Print all the data that follows exactly, images excluded.

>>

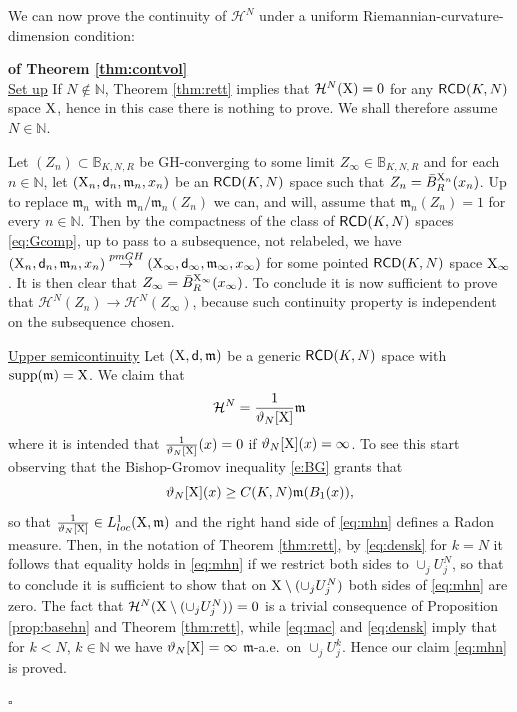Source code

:\documentclass[reqno,11pt]{article}
\numberwithin{equation}{section}
\newcommand{\N}{\mathbb{N}}
\newcommand{\mm}{{\mbox{\boldmath$m$}}}
\newcommand{\sfd}{{\sf d}}
\newcommand{\supp}{\mathop{\rm supp}\nolimits}   %
\renewcommand{\mm}{\mathfrak m}                                %
\newenvironment{proofb}{\removelastskip\par\medskip   %
\noindent{\em{\bf Proof}} \rm}{\penalty-20\null\hfill$\square$\par\medbreak}
\newcommand{\X}{{\rm X}}
\newcommand{\RCD}{{\sf RCD}}
\newcommand{\HH}{{\mathcal H}}
\begin{document}
We can now prove the continuity of $\HH^N$ under a uniform Riemannian-curvature-dimension condition:
\begin{proofb}{\bf of Theorem \ref{thm:contvol}}\\
\noindent\underline{Set up}  If $N\notin\N$, Theorem \ref{thm:rett} implies that $\HH^N(\X)=0$ for any $\RCD(K,N)$ space $\X$, hence in this case there is nothing to prove. We shall therefore assume $N\in\N$.

 Let $(Z_n)\subset\mathbb B_{K,N,R}$ be GH-converging to some limit $Z_\infty\in{\mathbb B}_{K,N,R}$ and for each $n\in\N$, let $(\X_n,\sfd_n,\mm_n,x_n)$ be an $\RCD(K,N)$ space such that $Z_n=\bar B^{\X_n}_R(x_n)$. Up to replace $\mm_n$ with $\mm_n/\mm_n(Z_n)$ we can, and will, assume that $\mm_n(Z_n)=1$ for every $n\in\N$. Then by the compactness of the class of $\RCD(K,N)$ spaces \eqref{eq:Gcomp}, up to pass to a subsequence, not relabeled, we  have  $(\X_n,\sfd_n,\mm_n,x_n)\stackrel{pmGH}\to (\X_\infty,\sfd_\infty,\mm_\infty,x_\infty)$ for some pointed $\RCD(K,N)$  space $\X_\infty$. It is then clear  that $Z_\infty=\bar B_R^{\X_\infty}(x_\infty)$. To conclude it is now sufficient to prove that $\HH^N(Z_n)\to\HH^N(Z_\infty)$, because such continuity property is independent on the subsequence chosen. 

\noindent\underline{Upper semicontinuity} Let $(\X,\sfd,\mm)$ be a generic  $\RCD(K,N)$ space  with $\supp(\mm)=\X$. We claim that
\begin{equation}
\label{eq:mhn}
\HH^N=\frac1{\vartheta_N[\X]}\mm
\end{equation}
where it is intended that $\frac1{\vartheta_N[\X]}(x)=0$ if $\vartheta_N[\X](x)=\infty$. To see this start observing that the Bishop-Gromov inequality \eqref{e:BG} grants that 
\begin{equation}
\label{eq:bbasso}
\vartheta_N[\X](x)\geq C(K, N) \mm(B_1(x)),
\end{equation}
so that $\frac1{\vartheta_N[\X]}\in L^1_{loc}(\X,\mm)$ and the right hand side of \eqref{eq:mhn} defines a Radon measure. Then, in the notation of Theorem \ref{thm:rett}, by \eqref{eq:densk} for $k=N$ it follows that equality holds in \eqref{eq:mhn} if we restrict both sides to $\cup_jU^N_j$, so that to conclude it is sufficient to show that on  $\X\setminus (\cup_jU^N_j)$ both sides of \eqref{eq:mhn} are zero. The fact that $\HH^N(\X\setminus (\cup_jU^N_j))=0$ is a trivial consequence of Proposition \ref{prop:basehn} and Theorem \ref{thm:rett}, while \eqref{eq:mac} and \eqref{eq:densk} imply that for $k<N$, $k\in\N$ we have $\vartheta_N[\X]=\infty$ $\mm$-a.e.\ on $\cup_jU_j^k$. Hence our claim \eqref{eq:mhn} is proved.


\end{proofb}
\end{document}
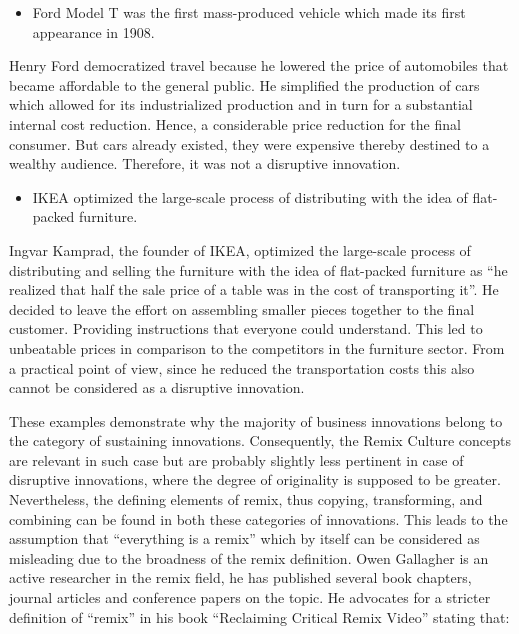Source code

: \begin{itemize}
\item Ford Model T was the first mass-produced vehicle which made its first appearance in 1908. 
\end{itemize}

Henry Ford democratized travel because he lowered the price of automobiles that became affordable to the general public. He simplified the production of cars which allowed for its industrialized production and in turn for a substantial internal cost reduction. Hence, a considerable price reduction for the final consumer. But cars already existed, they were expensive thereby destined to a wealthy audience. Therefore, it was not a disruptive innovation.

\begin{itemize}
\item IKEA optimized the large-scale process of distributing with the idea of flat-packed furniture.
\end{itemize}

Ingvar Kamprad, the founder of IKEA, optimized the large-scale process of distributing and selling the furniture with the idea of flat-packed furniture as “he realized that half the sale price of a table was in the cost of transporting it”. He decided to leave the effort on assembling smaller pieces together to the final customer. Providing instructions that everyone could understand. This led to unbeatable prices in comparison to the competitors in the furniture sector. From a practical point of view, since he reduced the transportation costs this also cannot be considered as a disruptive innovation.

These examples demonstrate why the majority of business innovations belong to the category of sustaining innovations. Consequently, the Remix Culture concepts are relevant in such case but are probably slightly less pertinent in case of disruptive innovations, where the degree of originality is supposed to be greater. Nevertheless, the defining elements of remix, thus copying, transforming, and combining can be found in both these categories of innovations.
This leads to the assumption that “everything is a remix” which by itself can be considered as misleading due to the broadness of the remix definition. Owen Gallagher is an active researcher in the remix field, he has published several book chapters, journal articles and conference papers on the topic. He advocates for a stricter definition of “remix” in his book “Reclaiming Critical Remix Video” stating that:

<<

=== SOLUTION TO THIS PROBLEM ===
Source code

:\documentclass[reqno,11pt]{article}
\numberwithin{equation}{section}
\newcommand{\N}{\mathbb{N}}
\newcommand{\mm}{{\mbox{\boldmath$m$}}}
\newcommand{\sfd}{{\sf d}}
\newcommand{\supp}{\mathop{\rm supp}\nolimits}   %
\renewcommand{\mm}{\mathfrak m}                                %
\newenvironment{proofb}{\removelastskip\par\medskip   %
\noindent{\em{\bf Proof}} \rm}{\penalty-20\null\hfill$\square$\par\medbreak}
\newcommand{\X}{{\rm X}}
\newcommand{\RCD}{{\sf RCD}}
\newcommand{\HH}{{\mathcal H}}
\begin{document}
We can now prove the continuity of $\HH^N$ under a uniform Riemannian-curvature-dimension condition:
\begin{proofb}{\bf of Theorem \ref{thm:contvol}}\\
\noindent\underline{Set up}  If $N\notin\N$, Theorem \ref{thm:rett} implies that $\HH^N(\X)=0$ for any $\RCD(K,N)$ space $\X$, hence in this case there is nothing to prove. We shall therefore assume $N\in\N$.

 Let $(Z_n)\subset\mathbb B_{K,N,R}$ be GH-converging to some limit $Z_\infty\in{\mathbb B}_{K,N,R}$ and for each $n\in\N$, let $(\X_n,\sfd_n,\mm_n,x_n)$ be an $\RCD(K,N)$ space such that $Z_n=\bar B^{\X_n}_R(x_n)$. Up to replace $\mm_n$ with $\mm_n/\mm_n(Z_n)$ we can, and will, assume that $\mm_n(Z_n)=1$ for every $n\in\N$. Then by the compactness of the class of $\RCD(K,N)$ spaces \eqref{eq:Gcomp}, up to pass to a subsequence, not relabeled, we  have  $(\X_n,\sfd_n,\mm_n,x_n)\stackrel{pmGH}\to (\X_\infty,\sfd_\infty,\mm_\infty,x_\infty)$ for some pointed $\RCD(K,N)$  space $\X_\infty$. It is then clear  that $Z_\infty=\bar B_R^{\X_\infty}(x_\infty)$. To conclude it is now sufficient to prove that $\HH^N(Z_n)\to\HH^N(Z_\infty)$, because such continuity property is independent on the subsequence chosen. 

\noindent\underline{Upper semicontinuity} Let $(\X,\sfd,\mm)$ be a generic  $\RCD(K,N)$ space  with $\supp(\mm)=\X$. We claim that
\begin{equation}
\label{eq:mhn}
\HH^N=\frac1{\vartheta_N[\X]}\mm
\end{equation}
where it is intended that $\frac1{\vartheta_N[\X]}(x)=0$ if $\vartheta_N[\X](x)=\infty$. To see this start observing that the Bishop-Gromov inequality \eqref{e:BG} grants that 
\begin{equation}
\label{eq:bbasso}
\vartheta_N[\X](x)\geq C(K, N) \mm(B_1(x)),
\end{equation}
so that $\frac1{\vartheta_N[\X]}\in L^1_{loc}(\X,\mm)$ and the right hand side of \eqref{eq:mhn} defines a Radon measure. Then, in the notation of Theorem \ref{thm:rett}, by \eqref{eq:densk} for $k=N$ it follows that equality holds in \eqref{eq:mhn} if we restrict both sides to $\cup_jU^N_j$, so that to conclude it is sufficient to show that on  $\X\setminus (\cup_jU^N_j)$ both sides of \eqref{eq:mhn} are zero. The fact that $\HH^N(\X\setminus (\cup_jU^N_j))=0$ is a trivial consequence of Proposition \ref{prop:basehn} and Theorem \ref{thm:rett}, while \eqref{eq:mac} and \eqref{eq:densk} imply that for $k<N$, $k\in\N$ we have $\vartheta_N[\X]=\infty$ $\mm$-a.e.\ on $\cup_jU_j^k$. Hence our claim \eqref{eq:mhn} is proved.


\end{proofb}
\end{document}
Source code

: \begin{itemize}
\item Ford Model T was the first mass-produced vehicle which made its first appearance in 1908. 
\end{itemize}

Henry Ford democratized travel because he lowered the price of automobiles that became affordable to the general public. He simplified the production of cars which allowed for its industrialized production and in turn for a substantial internal cost reduction. Hence, a considerable price reduction for the final consumer. But cars already existed, they were expensive thereby destined to a wealthy audience. Therefore, it was not a disruptive innovation.

\begin{itemize}
\item IKEA optimized the large-scale process of distributing with the idea of flat-packed furniture.
\end{itemize}

Ingvar Kamprad, the founder of IKEA, optimized the large-scale process of distributing and selling the furniture with the idea of flat-packed furniture as “he realized that half the sale price of a table was in the cost of transporting it”. He decided to leave the effort on assembling smaller pieces together to the final customer. Providing instructions that everyone could understand. This led to unbeatable prices in comparison to the competitors in the furniture sector. From a practical point of view, since he reduced the transportation costs this also cannot be considered as a disruptive innovation.

These examples demonstrate why the majority of business innovations belong to the category of sustaining innovations. Consequently, the Remix Culture concepts are relevant in such case but are probably slightly less pertinent in case of disruptive innovations, where the degree of originality is supposed to be greater. Nevertheless, the defining elements of remix, thus copying, transforming, and combining can be found in both these categories of innovations.
This leads to the assumption that “everything is a remix” which by itself can be considered as misleading due to the broadness of the remix definition. Owen Gallagher is an active researcher in the remix field, he has published several book chapters, journal articles and conference papers on the topic. He advocates for a stricter definition of “remix” in his book “Reclaiming Critical Remix Video” stating that:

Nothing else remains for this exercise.